The Rambam and Ramban explain that the value of locating the various encampments is that this will arouse awareness of the great miracles that happened in sustaining Bnei Yisrael in those areas of utter desolation.

However, for the generations of the Rambam and Ramban and Acharonim, the task of locating these places was close to impossible and the gain very limited. Without detailed mapping, they would have needed literally to search through the wilderness themselves in order to find them and even when found, who would go to these places?

har sinai
Rabbi Alexander Hool

However, in this generation, where detailed mapping and satellite imagery is available at the click of a button, the task becomes realizable and the number of those who can benefit from the discovery amounts to millions.

Having said that, though, I must say that I was actually initially inspired to try to locate Har Sinai from a halachic perspective. I was working on ascertaining the exact southern border of Eretz Yisrael with regard to Shemittah and was introduced to a fascinating survey of the various identifications of Har Sinai proposed by scholars and researchers by James D. Long in an appendix to his book, The Riddle of the Exodus. I took particular interest in this at the time, as the name Kadesh Barne’a in the Torah appears with respect to Har Sinai as well as the southern border of Eretz Yisrael and felt that knowledge of the exact location would surely lead to clarity in finding the Kadesh Barne’a of Eretz Yisrael.

I very quickly came to the realization that researchers have been totally oblivious to the wealth of historical and geographical detail incorporated into divrei Chazal, and that equipped with that material and guided by satellite imagery one can indeed find these places and demonstrate at the same time the veracity of our Mesorah, as well as shedding light on cryptic pesukim.

The generally accepted mesorah has long been that Mattan Torah took place in southern Sinai. This is based on the assumption that at the time of Yetzias Mitzrayim, Bnei Yisrael first traveled southward along the eastern shore of the Yam Suf and the Gulf of Suez, then turned east toward Har Sinai and Chorev, and only after that, traveled northward toward Kadesh Barne’a.

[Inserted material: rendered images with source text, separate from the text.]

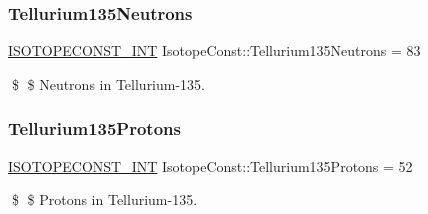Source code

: \subsubsection{\texorpdfstring{Tellurium135\+Neutrons}{Tellurium135Neutrons}}
{\footnotesize\ttfamily \mbox{\hyperlink{group___isotope_const-_macros_ga5f18360b3e99483a35c32d789e62621c}{I\+S\+O\+T\+O\+P\+E\+C\+O\+N\+S\+T\+\_\+\+I\+NT}} Isotope\+Const\+::\+Tellurium135\+Neutrons = 83}

\$ \$ Neutrons in Tellurium-\/135. \mbox{\label{group___isotope_const-_tellurium-_te135_ga5f4db29a80cddfdfa717f71aa3cb665a}} 
\subsubsection{\texorpdfstring{Tellurium135\+Protons}{Tellurium135Protons}}
{\footnotesize\ttfamily \mbox{\hyperlink{group___isotope_const-_macros_ga5f18360b3e99483a35c32d789e62621c}{I\+S\+O\+T\+O\+P\+E\+C\+O\+N\+S\+T\+\_\+\+I\+NT}} Isotope\+Const\+::\+Tellurium135\+Protons = 52}

\$ \$ Protons in Tellurium-\/135. 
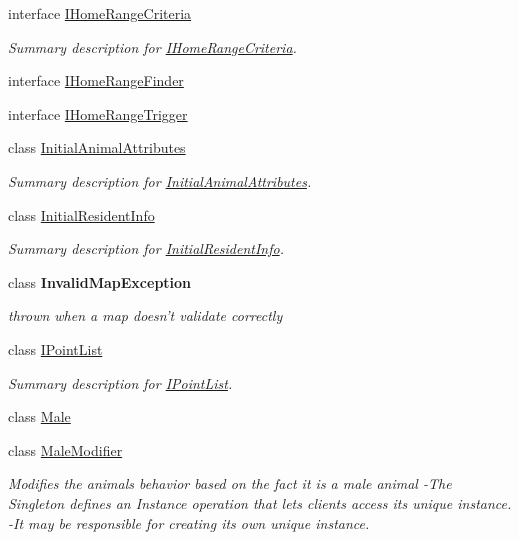 \begin{DoxyCompactItemize}
interface \hyperlink{interface_p_a_z___dispersal_1_1_i_home_range_criteria}{I\-Home\-Range\-Criteria}
\begin{DoxyCompactList}\small\item\em Summary description for \hyperlink{interface_p_a_z___dispersal_1_1_i_home_range_criteria}{I\-Home\-Range\-Criteria}. \end{DoxyCompactList}\item 
interface \hyperlink{interface_p_a_z___dispersal_1_1_i_home_range_finder}{I\-Home\-Range\-Finder}
\item 
interface \hyperlink{interface_p_a_z___dispersal_1_1_i_home_range_trigger}{I\-Home\-Range\-Trigger}
\item 
class \hyperlink{class_p_a_z___dispersal_1_1_initial_animal_attributes}{Initial\-Animal\-Attributes}
\begin{DoxyCompactList}\small\item\em Summary description for \hyperlink{class_p_a_z___dispersal_1_1_initial_animal_attributes}{Initial\-Animal\-Attributes}. \end{DoxyCompactList}\item 
class \hyperlink{class_p_a_z___dispersal_1_1_initial_resident_info}{Initial\-Resident\-Info}
\begin{DoxyCompactList}\small\item\em Summary description for \hyperlink{class_p_a_z___dispersal_1_1_initial_resident_info}{Initial\-Resident\-Info}. \end{DoxyCompactList}\item 
class {\bfseries Invalid\-Map\-Exception}
\begin{DoxyCompactList}\small\item\em thrown when a map doesn't validate correctly \end{DoxyCompactList}\item 
class \hyperlink{class_p_a_z___dispersal_1_1_i_point_list}{I\-Point\-List}
\begin{DoxyCompactList}\small\item\em Summary description for \hyperlink{class_p_a_z___dispersal_1_1_i_point_list}{I\-Point\-List}. \end{DoxyCompactList}\item 
class \hyperlink{class_p_a_z___dispersal_1_1_male}{Male}
\item 
class \hyperlink{class_p_a_z___dispersal_1_1_male_modifier}{Male\-Modifier}
\begin{DoxyCompactList}\small\item\em Modifies the animals behavior based on the fact it is a male animal -\/\-The Singleton defines an Instance operation that lets clients access its unique instance. -\/\-It may be responsible for creating its own unique instance. \end{DoxyCompactList}\item 

\end{DoxyCompactItemize}
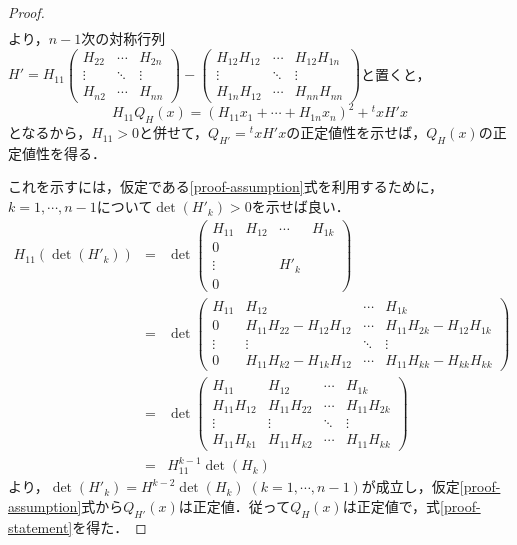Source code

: \documentclass[uplatex, dvipdfmx]{jsreport}
\begin{document}
\begin{proof}
\begin{eqnarray*}
    \end{eqnarray*}
    より，$n-1$次の対称行列$H'=H_{11}\left(\begin{array}{lcr}H_{22} &\cdots &H_{2n} \\ \vdots & \ddots &\vdots \\ H_{n2}&\cdots&H_{nn}\end{array}\right)-\left(\begin{array}{lcr}H_{12}H_{12} &\cdots &H_{12}H_{1n} \\ \vdots & \ddots &\vdots \\ H_{1n}H_{12}&\cdots&H_{nn}H_{nn}\end{array}\right)$と置くと，
    \[H_{11}Q_H(x)=(H_{11}x_1+\cdots+H_{1n}x_n)^2+{}^txH'x\]
    となるから，$H_{11}>0$と併せて，$Q_{H'}={}^txH'x$の正定値性を示せば，$Q_H(x)$の正定値性を得る．
    
    これを示すには，仮定である\ref{proof-assumption}式を利用するために，$k=1,\cdots,n-1$について$\det({H'}_k)>0$を示せば良い．
    \begin{eqnarray*}
        H_{11}(\det({H'}_k)) &=& \det \left(\begin{array}{lccr}H_{11} &H_{12} &\cdots &H_{1k} \\ 0 &  & & \\ \vdots & & {H'}_k & \\ 0& & & \end{array}\right) \\
        &=& \det \left(\begin{array}{lccr}H_{11} &H_{12} &\cdots &H_{1k} \\ 0 & H_{11}H_{22}-H_{12}H_{12} & \cdots & H_{11}H_{2k}-H_{12}H_{1k} \\ \vdots & \vdots & \ddots & \vdots \\ 0& H_{11}H_{k2}-H_{1k}H_{12} & \cdots &H_{11}H_{kk}-H_{kk}H_{kk} \end{array}\right) \\
        &=& \det \left(\begin{array}{lccr}H_{11} &H_{12} &\cdots &H_{1k} \\ H_{11}H_{12} & H_{11}H_{22} & \cdots & H_{11}H_{2k} \\ \vdots & \vdots & \ddots & \vdots \\ H_{11}H_{k1}& H_{11}H_{k2} & \cdots &H_{11}H_{kk} \end{array}\right) \\
        &=& H_{11}^{k-1}\det(H_k)
    \end{eqnarray*}
    より，$\det({H'}_k)=H^{k-2}\det(H_k)\;(k=1,\cdots,n-1)$が成立し，仮定\ref{proof-assumption}式から$Q_{H'}(x)$は正定値．従って$Q_H(x)$は正定値で，式\ref{proof-statement}を得た．
\end{proof}
\end{document}
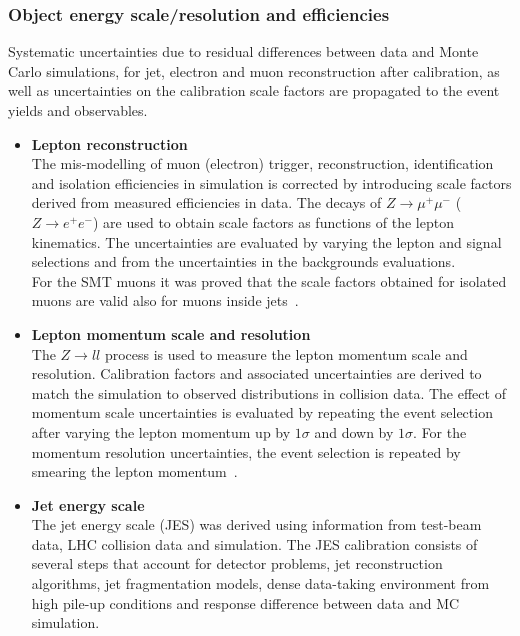 \subsubsection{Object energy scale/resolution and efficiencies} 
Systematic uncertainties due to residual differences between data and
Monte Carlo simulations, for jet, electron and muon reconstruction
after calibration, as well as uncertainties on the calibration scale
factors are propagated to the event yields and observables.

\begin{itemize}
	\item \textbf{Lepton reconstruction} \\ 
	The mis-modelling of muon (electron) trigger, reconstruction,
	identification and isolation efficiencies in simulation is corrected by introducing
	scale factors derived from measured efficiencies in data. The decays
	of $Z \to \mu^+ \mu^-$ ($Z \to e^+ e^-$) are used to obtain scale
	factors as functions of the lepton kinematics. The uncertainties are
	evaluated by varying the lepton and signal selections and from the
	uncertainties in the backgrounds evaluations. \\
	For the SMT muons it was proved that the scale factors obtained for
	isolated muons are valid also for muons inside jets~\cite{SMT-INT-13TeV}. 
	\item \textbf{Lepton momentum scale and resolution} \\ 
	The $Z \to ll$ process is used to measure the lepton momentum scale
	and resolution. Calibration factors and associated uncertainties are
	derived to match the simulation to observed distributions in collision
	data. The effect of momentum scale uncertainties is evaluated by
	repeating the event selection after varying the lepton momentum up by
	$1\sigma$ and down by $1\sigma$. For the momentum resolution
	uncertainties, the event selection is repeated by smearing the lepton
	momentum~\cite{PERF-2013-05}.
	\item \textbf{Jet energy scale} \\ 
	The jet energy scale (JES) was derived using information from test-beam data, LHC
	collision data and simulation. The JES calibration consists of several
	steps that account for detector problems, jet reconstruction
	algorithms, jet fragmentation models, dense data-taking environment
	from high pile-up conditions and response difference between data and
	MC simulation. 

\end{itemize}
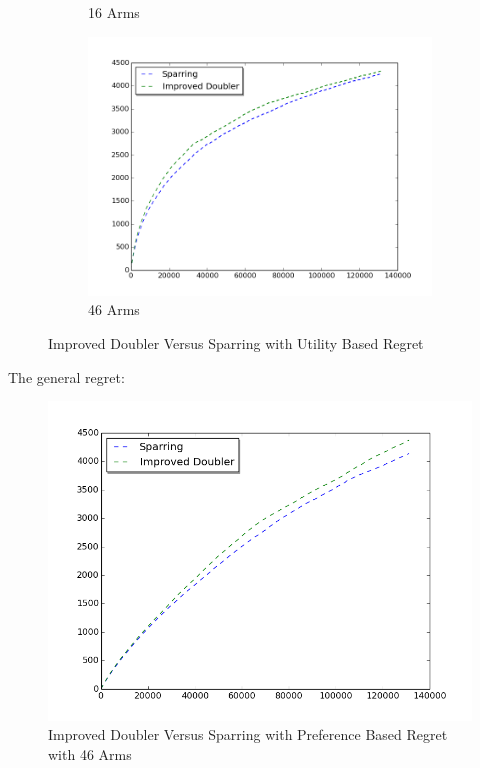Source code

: \documentclass{llncs}
\begin{document}
\begin{figure}[h!]
\begin{subfigure}{.5\textwidth}
  \caption{16 Arms}
  \label{fig:sub2}
\end{subfigure}
\begin{subfigure}{.5\textwidth}
  \centering
  \includegraphics[scale=0.3]{figures/improved_doubler_sparring_MQ2007_46arms.png}
  \caption{46 Arms}
  \label{fig:sub2}
\end{subfigure}
\caption{Improved Doubler Versus Sparring with Utility Based Regret}
\label{fig:test}
\end{figure}

The general regret:
\begin{figure}[h!]
  \centering
     \includegraphics[scale=0.3]{figures/improved_doubler_sparring_MQ2007_general.png} 
  \caption{Improved Doubler Versus Sparring with Preference Based Regret with 46 Arms}
\end{figure}
\newpage
\end{document}
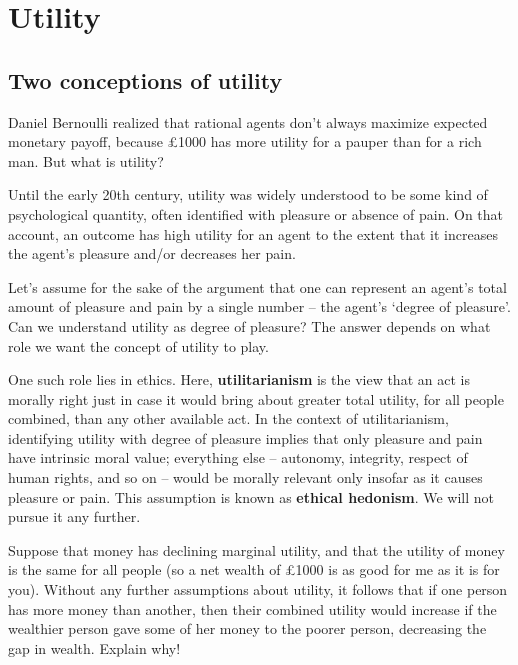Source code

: \chapter{Utility}\label{ch:utility}



\section{Two conceptions of utility}

Daniel Bernoulli realized that rational agents don't always maximize
expected monetary payoff, because £1000 has more utility for a pauper
than for a rich man. But what is utility?

Until the early 20th century, utility was widely understood to be some
kind of psychological quantity, often identified with pleasure or absence
of pain. On that account, an outcome has high utility for an agent to
the extent that it increases the agent's pleasure and/or decreases her
pain.

Let's assume for the sake of the argument that one can represent an
agent's total amount of pleasure and pain by a single number -- the
agent's `degree of pleasure'. Can we understand utility as degree of
pleasure? The answer depends on what role we want the concept of
utility to play.

One such role lies in ethics. Here, \textbf{utilitarianism} is the
view that an act is morally right just in case it would bring about
greater total utility, for all people combined, than any other
available act. In the context of utilitarianism, identifying utility
with degree of pleasure implies that only pleasure and pain have
intrinsic moral value; everything else -- autonomy, integrity, respect
of human rights, and so on -- would be morally relevant only insofar
as it causes pleasure or pain. This assumption is known as \textbf{ethical
  hedonism}. We will not pursue it any further.

\begin{exercise}
  Suppose that money has declining marginal utility, and that the
  utility of money is the same for all people (so a net wealth of
  £1000 is as good for me as it is for you). Without any further
  assumptions about utility, it follows that if one person has more
  money than another, then their combined utility would increase if
  the wealthier person gave some of her money to the poorer person,
  decreasing the gap in wealth. Explain why!
\end{exercise}

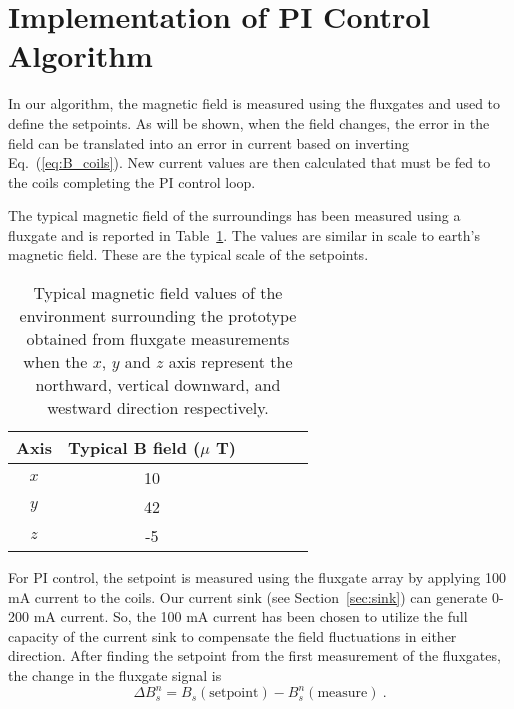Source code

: \section{Implementation of PI Control Algorithm}\label{sec:pi}
 In our algorithm, the magnetic field is measured using the fluxgates and used to define the setpoints. As will be shown, when the field changes, the error in the field can be translated into an error in current based on inverting Eq.~(\ref{eq:B_coils}). New current values are then calculated that must be fed to the coils completing the PI control loop. 


The typical magnetic field of the surroundings has been measured using a fluxgate and is reported in Table~\ref{table:Benvironment}. The values are similar in scale to earth's magnetic field. These are the typical scale of the setpoints.

\begin{table} 
    \centering
    \begin{tabular} { |c|c|c|c|c|c|} 
        \hline
        Axis & \makecell{Typical B field \\($\mu$ T)}\\
        \hline\hline
        $x$ & 10 \\ 
        \hline
        $y$ & 42 \\ 
        \hline
        $z$ & -5 \\ 
        \hline
    \end{tabular}
    \caption[Typical magnetic fields surrounding the prototype]{Typical magnetic field values of the environment surrounding the prototype obtained from fluxgate measurements when the $x$, $y$ and $z$ axis represent the northward, vertical downward, and westward direction respectively. }\label{table:Benvironment}
\end{table}

For PI control, the setpoint is measured using the fluxgate array by applying 100 mA current to the coils. Our current sink (see Section~\ref{sec:sink}) can generate 0-200 mA current. So, the 100 mA current has been chosen to utilize the full capacity of the current sink to compensate the field fluctuations in either direction. After finding the setpoint from the first measurement of the fluxgates, the change in the fluxgate signal is
\begin{equation}\label{eq:del_B}
    \Delta B_s^n = B_s(\mathrm{setpoint}) - B_s^n(\mathrm{measure})~\text{.}
\end{equation}

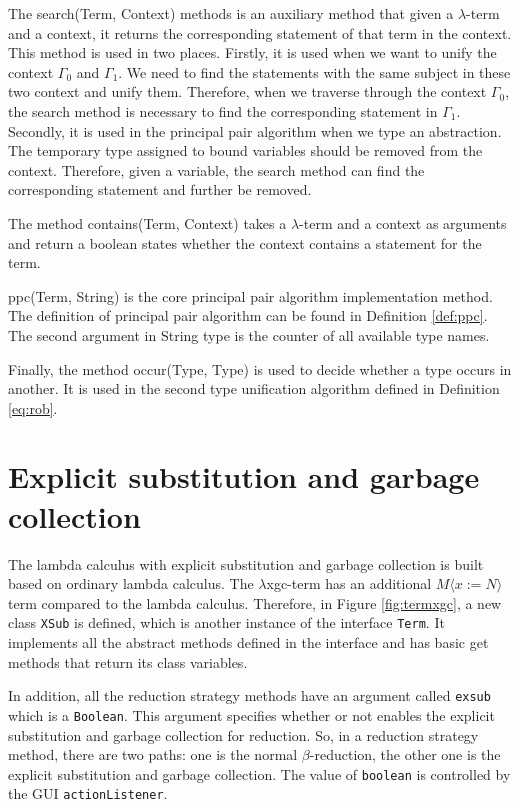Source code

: The \textsf{search(Term, Context)} methods is an auxiliary method that given a $\lambda$-term and a context, it returns the corresponding statement of that term in the context. This method is used in two places. Firstly, it is used when we want to unify the context $\Gamma_0$ and $\Gamma_1$. We need to find the statements with the same subject in these two context and unify them. Therefore, when we traverse through the context $\Gamma_0$, the search method is necessary to find the corresponding statement in $\Gamma_1$. Secondly, it is used in the principal pair algorithm when we type an abstraction. The temporary type assigned to bound variables should be removed from the context. Therefore, given a variable, the search method can find the corresponding statement and further be removed.  

The method \textsf{contains(Term, Context)} takes a $\lambda$-term and a context as arguments and return a boolean states whether the context contains a statement for the term.

\textsf{ppc(Term, String)} is the core principal pair algorithm implementation method. The definition of principal pair algorithm can be found in Definition \ref{def:ppc}. The second argument in \textsf{String} type is the counter of all available type names. 

Finally, the method \textsf{occur(Type, Type)} is used to decide whether a type occurs in another. It is used in the second type unification algorithm defined in Definition \ref{eq:rob}.

\section{Explicit substitution and garbage collection}

The lambda calculus with explicit substitution and garbage collection is built based on ordinary lambda calculus. The $\lambda$xgc-term has an additional $M\langle x:=N\rangle$ term compared to the lambda calculus. Therefore, in Figure \ref{fig:termxgc}, a new class \texttt{XSub} is defined, which is another instance of the interface \texttt{Term}. It implements all the abstract methods defined in the interface and has basic get methods that return its class variables. 

In addition, all the reduction strategy methods have an argument called \texttt{exsub} which is a \texttt{Boolean}. This argument specifies whether or not enables the explicit substitution and garbage collection for reduction. So, in a reduction strategy method, there are two paths: one is the normal $\beta$-reduction, the other one is the explicit substitution and garbage collection. The value of \texttt{boolean} is controlled by the GUI \texttt{actionListener}.  

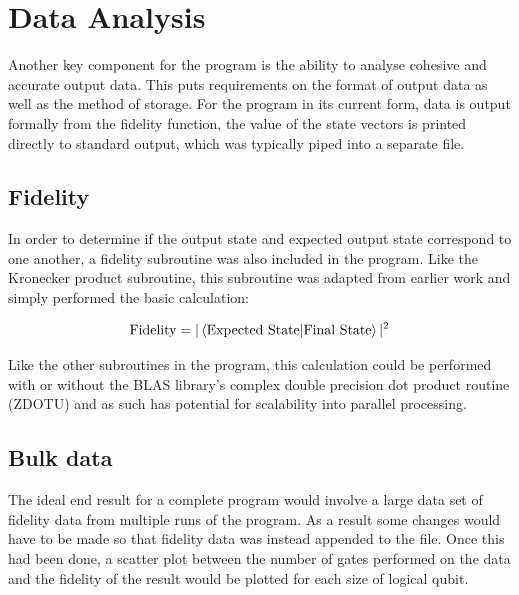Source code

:
\section{Data Analysis}

Another key component for the program is the ability to analyse cohesive and accurate output data. This puts requirements on the format of output data as well as the method of storage. For the program in its current form, data is output formally from the fidelity function, the value of the state vectors is printed directly to standard output, which was typically piped into a separate file.


\subsection{Fidelity}

In order to determine if the output state and expected output state correspond to one another, a fidelity subroutine was also included in the program. Like the Kronecker product subroutine, this subroutine was adapted from earlier work and simply performed the basic calculation:

\begin{equation}
\text{Fidelity} = |\braket{\text{Expected State}|\text{Final State}}|^{2}
\end{equation}

Like the other subroutines in the program, this calculation could be performed with or without the BLAS library's complex double precision dot product routine (ZDOTU) and as such has potential for scalability into parallel processing.


\subsection{Bulk data}

The ideal end result for a complete program would involve a large data set of fidelity data from multiple runs of the program. As a result some changes would have to be made so that fidelity data was instead appended to the file. Once this had been done, a scatter plot between the number of gates performed on the data and the fidelity of the result would be plotted for each size of logical qubit. 

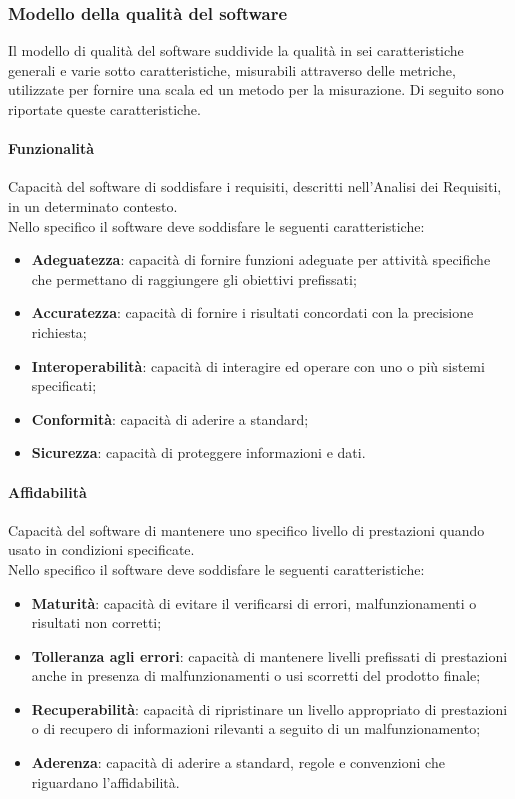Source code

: 		\subsubsection{Modello della qualità del software}
		Il modello di qualità del software suddivide la qualità in sei caratteristiche generali e varie sotto caratteristiche, misurabili attraverso delle metriche, utilizzate per fornire una scala ed un metodo per la misurazione. Di seguito sono riportate queste caratteristiche.

		\paragraph{Funzionalità}
		Capacità del software di soddisfare i requisiti, descritti nell'Analisi dei Requisiti, in un determinato contesto.\\
		Nello specifico il software deve soddisfare le seguenti caratteristiche:
		\begin{itemize}
			\item \textbf{Adeguatezza}: capacità di fornire funzioni adeguate per attività specifiche che permettano di raggiungere gli obiettivi prefissati;
			\item \textbf{Accuratezza}: capacità di fornire i risultati concordati con la precisione richiesta;
			\item \textbf{Interoperabilità}: capacità di interagire ed operare con uno o più sistemi specificati;
			\item \textbf{Conformità}: capacità di aderire a standard;
			\item \textbf{Sicurezza}: capacità di proteggere informazioni e dati.
		\end{itemize}
		\paragraph{Affidabilità}
		Capacità del software di mantenere uno specifico livello di prestazioni quando usato in condizioni specificate.\\
		Nello specifico il software deve soddisfare le seguenti caratteristiche:
		\begin{itemize}
			\item \textbf{Maturità}: capacità di evitare il verificarsi di errori, malfunzionamenti o risultati non corretti;
			\item \textbf{Tolleranza agli errori}: capacità di mantenere livelli prefissati di prestazioni anche in presenza di malfunzionamenti o usi scorretti del prodotto finale;
			\item \textbf{Recuperabilità}: capacità di ripristinare un livello appropriato di prestazioni o di recupero di informazioni rilevanti a seguito di un malfunzionamento;
			\item \textbf{Aderenza}:  capacità di aderire a standard, regole e convenzioni che riguardano l'affidabilità.
		\end{itemize}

Why did you choose to take a different approach?

I think the main reason to assume that Bnei Yisrael traveled southward after exiting the sea is that the passuk in Bamidbar (33:10) tells us of a second encampment by the Red Sea, this time on their entry into Midbar Sin, after leaving Eilim. Based on a further assumption that Har Sinai lies in the Sinai Peninsula, it follows that Bnei Yisrael must have traveled south parallel with the length of the sea. Otherwise they would not have encountered the sea a second time before reaching Har Sinai.

However, if so, Har Sinai must accordingly have been in the south of the Sinai Peninsula, and this is in contradiction with the straightforward implication of the first passuk in Beshalach that the natural path from Egypt to Sinai was via the land of the Pelishtim, which we know from Sefer Bereishis lay at the southern border of Canaan, at the far north of the Sinai Peninsula.

I noticed that if Bnei Yisrael went east after exiting the sea, heading toward Saudi Arabia, they would have indeed passed by the Red Sea a second time, at Eilat on the tip of the eastern arm of the Red Sea due south of the Dead Sea. It was also intriguing to discover that around that area a number of places begin with ‘Eil’ such as Eilat, Eilot and Eil Paran, and further, that the entrance into Saudi Arabia at this point would seem to match with the entry into a different wilderness called Midbar Sin.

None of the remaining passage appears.